Recorded data:
------------------------------

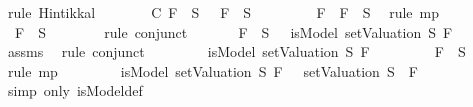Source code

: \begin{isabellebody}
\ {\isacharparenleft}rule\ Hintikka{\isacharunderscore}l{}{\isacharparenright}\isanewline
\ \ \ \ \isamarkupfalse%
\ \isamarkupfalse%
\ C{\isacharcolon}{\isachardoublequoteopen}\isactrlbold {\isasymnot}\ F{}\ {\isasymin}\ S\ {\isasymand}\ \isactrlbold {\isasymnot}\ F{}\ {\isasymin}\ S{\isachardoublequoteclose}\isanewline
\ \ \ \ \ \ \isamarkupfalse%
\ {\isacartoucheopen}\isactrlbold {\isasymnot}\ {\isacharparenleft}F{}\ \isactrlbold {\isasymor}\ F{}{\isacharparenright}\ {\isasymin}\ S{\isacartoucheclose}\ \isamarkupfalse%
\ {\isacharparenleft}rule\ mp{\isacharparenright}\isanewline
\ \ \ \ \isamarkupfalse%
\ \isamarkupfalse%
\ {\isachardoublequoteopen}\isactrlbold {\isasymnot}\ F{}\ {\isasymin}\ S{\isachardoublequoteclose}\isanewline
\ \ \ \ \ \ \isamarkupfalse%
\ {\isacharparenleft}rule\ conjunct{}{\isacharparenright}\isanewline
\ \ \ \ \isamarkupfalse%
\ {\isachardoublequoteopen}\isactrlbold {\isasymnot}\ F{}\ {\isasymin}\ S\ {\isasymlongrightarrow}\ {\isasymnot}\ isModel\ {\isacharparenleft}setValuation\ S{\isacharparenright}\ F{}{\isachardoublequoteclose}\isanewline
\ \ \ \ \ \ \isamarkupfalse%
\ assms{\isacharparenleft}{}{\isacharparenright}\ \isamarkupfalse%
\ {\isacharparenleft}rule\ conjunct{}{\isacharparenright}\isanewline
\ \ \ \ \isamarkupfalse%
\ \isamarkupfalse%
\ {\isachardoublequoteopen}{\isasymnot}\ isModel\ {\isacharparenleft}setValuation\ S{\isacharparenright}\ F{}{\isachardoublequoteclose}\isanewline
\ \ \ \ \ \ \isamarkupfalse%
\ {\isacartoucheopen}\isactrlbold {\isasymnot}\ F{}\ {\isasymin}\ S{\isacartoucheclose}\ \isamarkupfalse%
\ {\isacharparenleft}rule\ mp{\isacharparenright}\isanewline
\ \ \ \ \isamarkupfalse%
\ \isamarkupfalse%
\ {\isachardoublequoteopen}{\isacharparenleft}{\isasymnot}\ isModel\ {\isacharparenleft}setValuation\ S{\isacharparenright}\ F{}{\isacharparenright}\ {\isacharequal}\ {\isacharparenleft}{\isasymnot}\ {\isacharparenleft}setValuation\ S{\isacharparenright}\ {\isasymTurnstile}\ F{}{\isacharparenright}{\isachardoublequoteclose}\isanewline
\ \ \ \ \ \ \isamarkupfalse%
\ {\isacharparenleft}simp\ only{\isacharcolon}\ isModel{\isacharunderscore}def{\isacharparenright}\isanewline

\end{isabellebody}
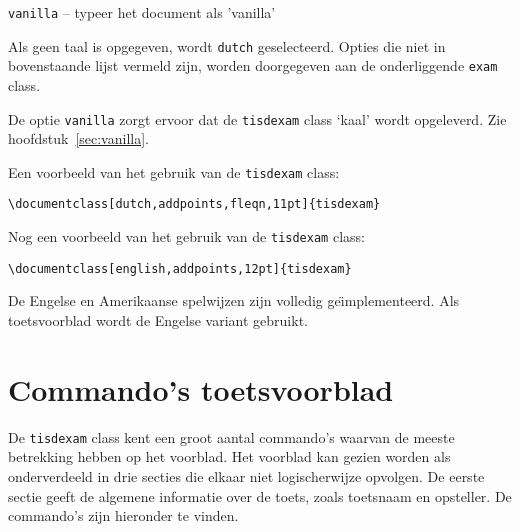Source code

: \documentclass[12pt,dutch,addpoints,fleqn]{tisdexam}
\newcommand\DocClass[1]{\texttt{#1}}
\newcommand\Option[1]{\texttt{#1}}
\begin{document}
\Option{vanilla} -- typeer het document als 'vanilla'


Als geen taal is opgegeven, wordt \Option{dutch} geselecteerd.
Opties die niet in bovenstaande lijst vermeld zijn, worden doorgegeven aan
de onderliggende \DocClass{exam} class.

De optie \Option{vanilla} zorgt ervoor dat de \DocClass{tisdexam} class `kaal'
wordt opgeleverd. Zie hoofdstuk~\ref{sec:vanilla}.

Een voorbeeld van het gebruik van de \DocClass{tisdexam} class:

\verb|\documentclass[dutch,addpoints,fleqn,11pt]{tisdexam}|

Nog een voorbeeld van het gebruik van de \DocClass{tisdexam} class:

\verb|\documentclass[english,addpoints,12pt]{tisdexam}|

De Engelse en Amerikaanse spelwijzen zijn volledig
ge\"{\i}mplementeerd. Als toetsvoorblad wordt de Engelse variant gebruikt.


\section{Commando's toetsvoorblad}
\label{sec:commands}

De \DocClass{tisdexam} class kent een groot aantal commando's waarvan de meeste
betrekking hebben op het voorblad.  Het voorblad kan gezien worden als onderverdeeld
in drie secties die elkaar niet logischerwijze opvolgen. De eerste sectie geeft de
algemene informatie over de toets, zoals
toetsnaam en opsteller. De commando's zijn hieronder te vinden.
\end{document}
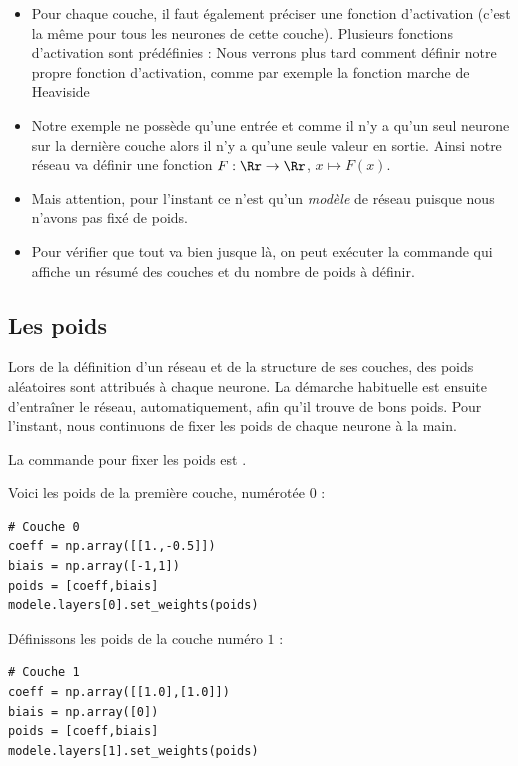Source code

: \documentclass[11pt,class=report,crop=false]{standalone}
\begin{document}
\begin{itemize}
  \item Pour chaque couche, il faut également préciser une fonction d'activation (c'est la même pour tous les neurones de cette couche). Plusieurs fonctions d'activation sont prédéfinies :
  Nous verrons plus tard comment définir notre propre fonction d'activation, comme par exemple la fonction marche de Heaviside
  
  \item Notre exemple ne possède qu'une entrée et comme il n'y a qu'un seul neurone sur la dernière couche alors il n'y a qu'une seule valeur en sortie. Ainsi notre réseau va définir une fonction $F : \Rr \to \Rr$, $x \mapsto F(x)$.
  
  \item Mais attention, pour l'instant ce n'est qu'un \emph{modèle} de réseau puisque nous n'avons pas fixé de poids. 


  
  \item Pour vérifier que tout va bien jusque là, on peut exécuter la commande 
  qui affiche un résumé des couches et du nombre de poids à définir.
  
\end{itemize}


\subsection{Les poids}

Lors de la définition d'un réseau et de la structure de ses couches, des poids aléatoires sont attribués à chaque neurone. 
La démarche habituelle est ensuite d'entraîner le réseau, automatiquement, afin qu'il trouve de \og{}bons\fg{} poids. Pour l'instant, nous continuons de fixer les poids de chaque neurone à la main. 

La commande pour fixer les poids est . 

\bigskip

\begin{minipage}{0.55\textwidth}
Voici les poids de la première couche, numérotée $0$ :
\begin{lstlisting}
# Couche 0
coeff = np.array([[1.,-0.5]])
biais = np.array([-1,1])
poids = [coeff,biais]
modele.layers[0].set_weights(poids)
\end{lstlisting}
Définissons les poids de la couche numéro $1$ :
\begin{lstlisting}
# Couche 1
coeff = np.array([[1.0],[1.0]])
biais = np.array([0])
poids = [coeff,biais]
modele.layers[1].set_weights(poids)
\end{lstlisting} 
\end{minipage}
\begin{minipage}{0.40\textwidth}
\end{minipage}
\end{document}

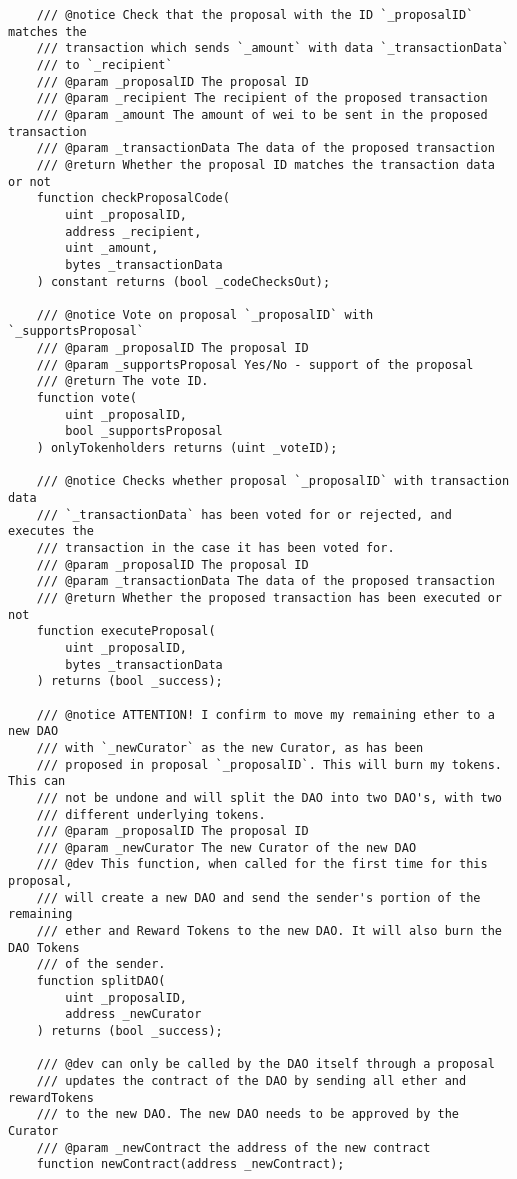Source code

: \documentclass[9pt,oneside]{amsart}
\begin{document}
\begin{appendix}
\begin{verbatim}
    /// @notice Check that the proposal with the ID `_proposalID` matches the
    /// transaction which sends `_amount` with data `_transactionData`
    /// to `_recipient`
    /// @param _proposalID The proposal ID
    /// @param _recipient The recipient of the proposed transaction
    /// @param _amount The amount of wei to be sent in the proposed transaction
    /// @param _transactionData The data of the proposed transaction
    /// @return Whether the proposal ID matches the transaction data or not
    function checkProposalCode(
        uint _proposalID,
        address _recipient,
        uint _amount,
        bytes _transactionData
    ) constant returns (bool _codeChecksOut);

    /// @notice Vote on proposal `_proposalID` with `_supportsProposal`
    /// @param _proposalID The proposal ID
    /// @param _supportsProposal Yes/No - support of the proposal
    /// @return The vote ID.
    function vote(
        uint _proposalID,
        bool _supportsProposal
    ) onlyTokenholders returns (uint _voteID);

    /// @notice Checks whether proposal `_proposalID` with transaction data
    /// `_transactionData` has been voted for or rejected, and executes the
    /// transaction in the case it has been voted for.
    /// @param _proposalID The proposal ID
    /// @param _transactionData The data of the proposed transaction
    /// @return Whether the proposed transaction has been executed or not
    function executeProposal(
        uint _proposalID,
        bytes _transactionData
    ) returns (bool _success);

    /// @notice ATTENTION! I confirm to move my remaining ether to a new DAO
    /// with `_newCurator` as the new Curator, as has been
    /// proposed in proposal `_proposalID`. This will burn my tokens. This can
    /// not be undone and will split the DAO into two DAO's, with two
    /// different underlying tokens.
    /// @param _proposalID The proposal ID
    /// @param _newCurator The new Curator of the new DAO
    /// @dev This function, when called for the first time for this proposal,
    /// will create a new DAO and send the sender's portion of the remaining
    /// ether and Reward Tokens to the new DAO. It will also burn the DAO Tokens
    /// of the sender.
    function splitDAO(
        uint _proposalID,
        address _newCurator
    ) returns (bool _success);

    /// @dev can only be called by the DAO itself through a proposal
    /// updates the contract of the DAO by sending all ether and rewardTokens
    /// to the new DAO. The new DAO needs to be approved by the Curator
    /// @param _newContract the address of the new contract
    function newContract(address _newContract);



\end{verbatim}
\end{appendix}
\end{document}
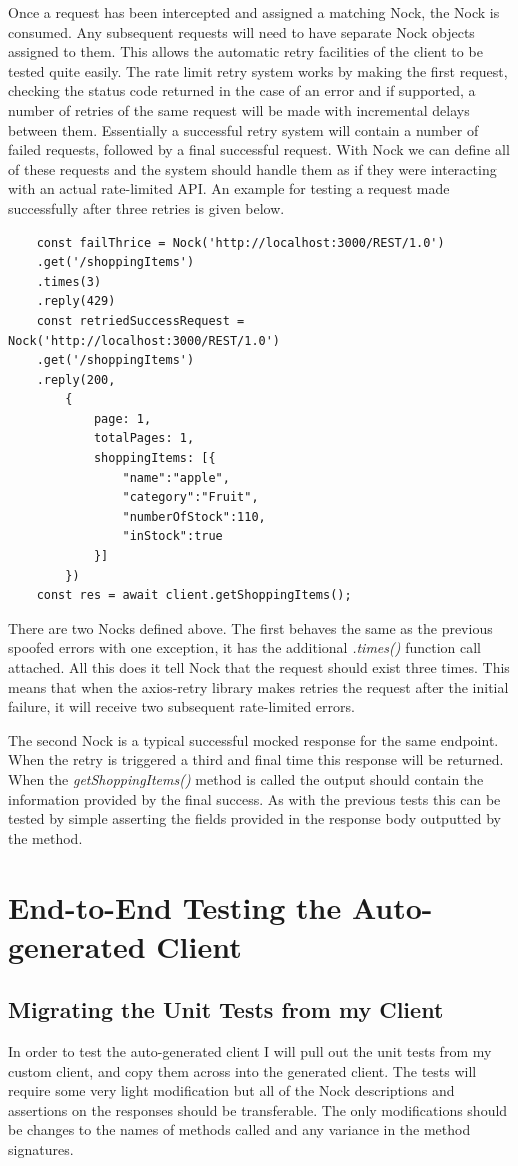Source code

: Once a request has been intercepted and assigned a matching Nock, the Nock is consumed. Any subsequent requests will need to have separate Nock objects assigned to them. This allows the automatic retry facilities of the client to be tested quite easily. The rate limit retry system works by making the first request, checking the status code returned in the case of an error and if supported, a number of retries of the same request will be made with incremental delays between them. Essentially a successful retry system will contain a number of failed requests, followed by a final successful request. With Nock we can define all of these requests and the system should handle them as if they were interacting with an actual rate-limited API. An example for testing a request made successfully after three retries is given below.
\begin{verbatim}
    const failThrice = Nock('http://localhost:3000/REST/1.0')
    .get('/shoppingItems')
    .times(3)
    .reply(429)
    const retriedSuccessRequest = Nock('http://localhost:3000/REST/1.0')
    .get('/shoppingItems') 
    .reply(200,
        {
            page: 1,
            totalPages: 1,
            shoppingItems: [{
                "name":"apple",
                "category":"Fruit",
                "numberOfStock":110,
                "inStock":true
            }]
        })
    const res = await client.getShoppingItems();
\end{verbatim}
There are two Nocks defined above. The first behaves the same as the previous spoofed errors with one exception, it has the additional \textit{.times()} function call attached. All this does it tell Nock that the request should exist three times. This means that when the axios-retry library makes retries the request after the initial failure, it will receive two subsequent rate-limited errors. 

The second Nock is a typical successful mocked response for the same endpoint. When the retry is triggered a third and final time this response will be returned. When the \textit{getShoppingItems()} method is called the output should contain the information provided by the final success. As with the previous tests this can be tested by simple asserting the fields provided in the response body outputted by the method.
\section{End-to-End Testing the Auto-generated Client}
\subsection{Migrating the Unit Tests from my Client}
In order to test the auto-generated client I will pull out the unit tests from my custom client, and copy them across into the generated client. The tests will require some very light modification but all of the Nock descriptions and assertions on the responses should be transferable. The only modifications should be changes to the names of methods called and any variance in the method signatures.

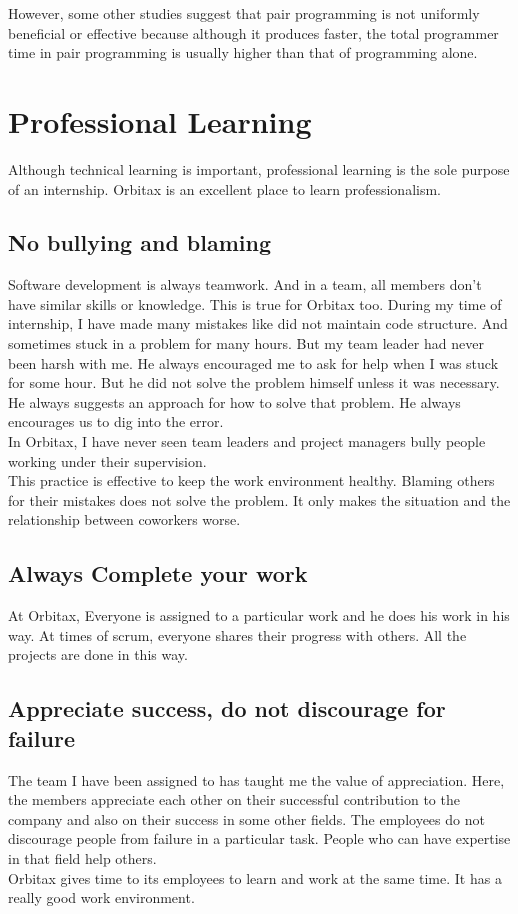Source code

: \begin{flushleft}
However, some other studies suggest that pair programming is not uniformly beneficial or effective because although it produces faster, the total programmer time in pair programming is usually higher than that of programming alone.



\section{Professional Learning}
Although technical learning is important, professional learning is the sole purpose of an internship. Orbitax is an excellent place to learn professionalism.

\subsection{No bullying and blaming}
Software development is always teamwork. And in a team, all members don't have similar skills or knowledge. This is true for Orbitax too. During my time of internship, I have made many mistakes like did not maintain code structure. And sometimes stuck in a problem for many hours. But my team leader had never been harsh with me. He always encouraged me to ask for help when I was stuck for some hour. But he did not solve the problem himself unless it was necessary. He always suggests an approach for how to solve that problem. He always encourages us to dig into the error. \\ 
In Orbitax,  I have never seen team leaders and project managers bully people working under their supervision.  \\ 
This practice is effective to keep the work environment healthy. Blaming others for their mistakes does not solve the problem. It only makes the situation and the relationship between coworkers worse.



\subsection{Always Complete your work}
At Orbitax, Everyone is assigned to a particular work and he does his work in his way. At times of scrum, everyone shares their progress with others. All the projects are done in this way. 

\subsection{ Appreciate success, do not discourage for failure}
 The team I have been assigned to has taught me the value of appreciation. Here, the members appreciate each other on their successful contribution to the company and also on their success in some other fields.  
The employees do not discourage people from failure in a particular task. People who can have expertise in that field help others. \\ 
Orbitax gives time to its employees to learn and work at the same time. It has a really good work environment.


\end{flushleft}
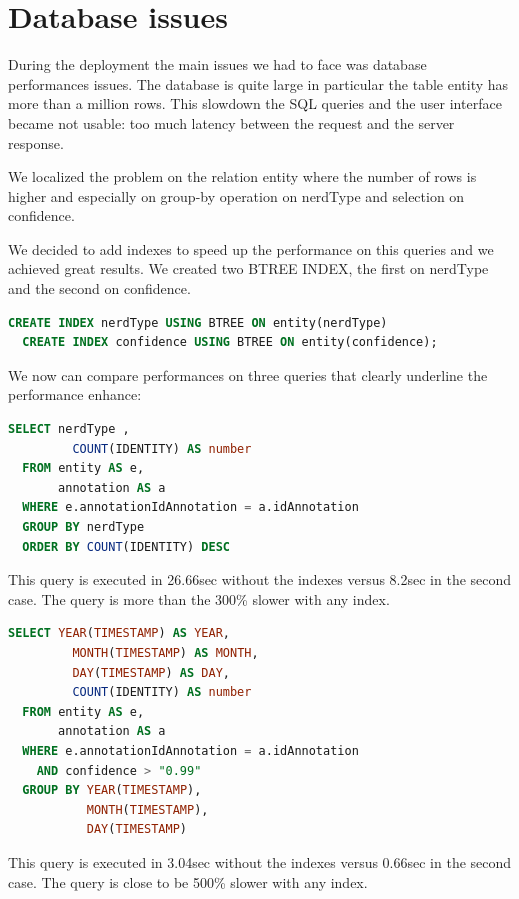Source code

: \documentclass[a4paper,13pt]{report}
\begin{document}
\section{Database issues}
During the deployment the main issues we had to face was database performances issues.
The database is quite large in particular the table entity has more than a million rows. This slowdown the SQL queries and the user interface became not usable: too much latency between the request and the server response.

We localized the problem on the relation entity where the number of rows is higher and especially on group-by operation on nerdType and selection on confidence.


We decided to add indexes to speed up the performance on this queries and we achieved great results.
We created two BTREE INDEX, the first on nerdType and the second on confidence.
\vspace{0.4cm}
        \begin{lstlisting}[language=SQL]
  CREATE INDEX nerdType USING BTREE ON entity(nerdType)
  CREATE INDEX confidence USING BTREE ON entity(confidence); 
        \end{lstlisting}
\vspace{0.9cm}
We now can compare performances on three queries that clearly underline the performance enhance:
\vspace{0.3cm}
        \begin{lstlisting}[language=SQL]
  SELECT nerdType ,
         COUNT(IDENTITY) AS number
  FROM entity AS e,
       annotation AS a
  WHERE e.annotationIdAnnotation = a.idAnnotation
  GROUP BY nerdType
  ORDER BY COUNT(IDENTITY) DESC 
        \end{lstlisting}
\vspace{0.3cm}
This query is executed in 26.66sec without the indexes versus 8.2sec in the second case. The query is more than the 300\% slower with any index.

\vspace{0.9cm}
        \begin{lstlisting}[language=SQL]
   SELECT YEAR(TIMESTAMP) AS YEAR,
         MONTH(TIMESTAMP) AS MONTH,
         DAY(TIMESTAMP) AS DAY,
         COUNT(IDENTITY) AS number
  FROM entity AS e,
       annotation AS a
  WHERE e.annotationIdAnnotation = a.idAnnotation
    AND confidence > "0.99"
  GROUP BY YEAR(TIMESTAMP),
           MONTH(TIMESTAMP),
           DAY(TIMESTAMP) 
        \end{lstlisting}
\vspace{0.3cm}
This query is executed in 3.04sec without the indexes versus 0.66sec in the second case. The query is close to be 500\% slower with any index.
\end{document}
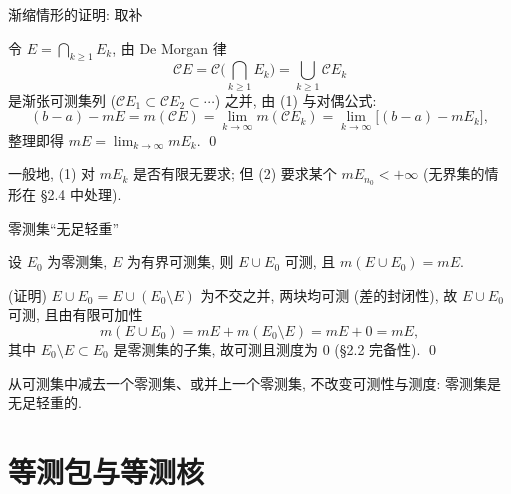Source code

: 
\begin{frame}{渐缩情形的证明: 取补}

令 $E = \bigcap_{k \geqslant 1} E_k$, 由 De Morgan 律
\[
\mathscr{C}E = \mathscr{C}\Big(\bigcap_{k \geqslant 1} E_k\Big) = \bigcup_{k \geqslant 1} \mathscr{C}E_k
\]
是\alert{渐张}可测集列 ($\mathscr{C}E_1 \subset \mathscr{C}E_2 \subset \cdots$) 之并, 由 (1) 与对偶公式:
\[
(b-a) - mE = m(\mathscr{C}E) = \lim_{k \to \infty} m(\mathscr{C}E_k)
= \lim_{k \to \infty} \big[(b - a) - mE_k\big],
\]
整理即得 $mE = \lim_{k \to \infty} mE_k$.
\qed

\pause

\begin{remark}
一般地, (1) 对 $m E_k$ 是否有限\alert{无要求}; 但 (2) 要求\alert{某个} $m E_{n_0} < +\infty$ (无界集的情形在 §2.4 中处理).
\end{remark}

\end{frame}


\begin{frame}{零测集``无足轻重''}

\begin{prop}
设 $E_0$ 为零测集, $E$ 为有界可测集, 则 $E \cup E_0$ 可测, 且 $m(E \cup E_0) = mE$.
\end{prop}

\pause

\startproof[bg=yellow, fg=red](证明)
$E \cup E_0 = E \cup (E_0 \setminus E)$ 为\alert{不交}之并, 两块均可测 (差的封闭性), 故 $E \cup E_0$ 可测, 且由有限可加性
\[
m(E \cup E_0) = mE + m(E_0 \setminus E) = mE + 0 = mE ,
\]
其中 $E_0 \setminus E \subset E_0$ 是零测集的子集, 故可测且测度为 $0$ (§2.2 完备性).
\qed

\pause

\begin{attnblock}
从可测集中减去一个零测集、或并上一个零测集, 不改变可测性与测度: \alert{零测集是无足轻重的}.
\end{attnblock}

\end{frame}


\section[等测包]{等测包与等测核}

------------------------------

■ **Work task**
Word for word, restate the lines above from the one with "The employees do" through the one with "During the deployment", keeping both ends and dropping the pictures.

■ **Task result**
The employees do not discourage people from failure in a particular task. People who can have expertise in that field help others. \\ 
Orbitax gives time to its employees to learn and work at the same time. It has a really good work environment.


\end{flushleft}
Source code

: \documentclass[a4paper,13pt]{report}
\begin{document}
\section{Database issues}
During the deployment the main issues we had to face was database performances issues.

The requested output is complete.